I am always proud to introduce myself as the first child of James Onglepho, the artist.
My father taught me how to appreciate the value and beauty of art. He molded me to be a qualified art collector by guiding me to discover the particular features of an artwork. I grew up in a family immersed in the splendor of arts and culture.
With his busy schedule and the burden of taking care of a growing family, my father still found time to guide me and my siblings to adopt an artistic approach to life. When we were young, we had to earn our allowances by composing artworks.
My father took time to drive us to the mountains or the seaside to appreciate the beauty of nature. We also frequently visited the splendid Pasonanca Park in Zamboanga, the City of Flowers, which was our hometown.
We were told to make sketches of what we saw. After we handed in our drawings, my father would score our work and award us with allowances accordingly. This was how my father trained us to acquire the discipline of life.
Luckily my siblings and I grew and lived up to the expectations of my father.
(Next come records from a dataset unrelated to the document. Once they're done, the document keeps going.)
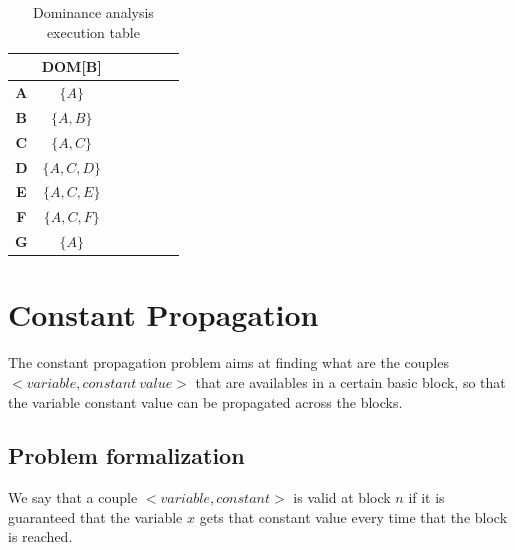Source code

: \documentclass{article}
\begin{document}
\begin{table}[H]
	\centering
	\begin{tabular}{|c|c|c|c|c|c|c|}
		\hline
		           & \textbf{DOM[B]} \\ \hline
		\textbf{A} & $\{A\}$         \\ \hline
		\textbf{B} & $\{A, B\}$      \\ \hline
		\textbf{C} & $\{A, C\}$      \\ \hline
		\textbf{D} & $\{A, C, D\}$   \\ \hline
		\textbf{E} & $\{A, C, E\}$   \\ \hline
		\textbf{F} & $\{A, C, F\}$   \\ \hline
		\textbf{G} & $\{A\}$         \\ \hline
	\end{tabular}
	\caption{Dominance analysis execution table}
\end{table}

\section{Constant Propagation}

The constant propagation problem aims at finding what are the couples $<variable, constant \ value>$ that are availables in a certain basic block, so that the variable constant value can be propagated across the blocks.

\subsection{Problem formalization}

We say that a couple $<variable, constant>$ is valid at block $n$ if it is guaranteed that the variable $x$ gets that constant value every time that the block is reached.
\end{document}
We all accepted art in our lives. I took up Interior Design and graduated from the same school where my father was educated, the University of Santo Tomas. To show my gratitude to my parents, I studied hard and made them proud of me by graduating Bachelor of Fine Arts, cum laude.
Way to perfection
In his long career as an artist, my father has always seen himself as a beginner. He says he is still learning every minute of his life; he takes each day as a new experience.
Everyday my father looks for inspiration to paint something new. He considers the creation of art as something spiritual, and adopts the motto, “Practice is the only way to perfection.”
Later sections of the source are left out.